**The problem:**
Say how many lines in the records hold the word "installation", and give nothing but that number.
──────
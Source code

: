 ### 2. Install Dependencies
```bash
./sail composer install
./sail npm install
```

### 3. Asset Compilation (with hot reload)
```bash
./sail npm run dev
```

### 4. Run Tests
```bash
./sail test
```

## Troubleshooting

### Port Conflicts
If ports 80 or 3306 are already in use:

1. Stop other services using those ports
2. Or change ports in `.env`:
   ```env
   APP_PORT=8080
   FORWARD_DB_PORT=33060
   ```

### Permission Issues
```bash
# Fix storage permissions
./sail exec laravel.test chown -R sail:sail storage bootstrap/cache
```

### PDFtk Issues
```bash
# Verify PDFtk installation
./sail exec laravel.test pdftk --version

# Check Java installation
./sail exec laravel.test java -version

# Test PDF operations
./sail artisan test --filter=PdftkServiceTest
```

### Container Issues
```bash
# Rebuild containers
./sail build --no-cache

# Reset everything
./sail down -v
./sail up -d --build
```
──────
**Exercise answer:**
2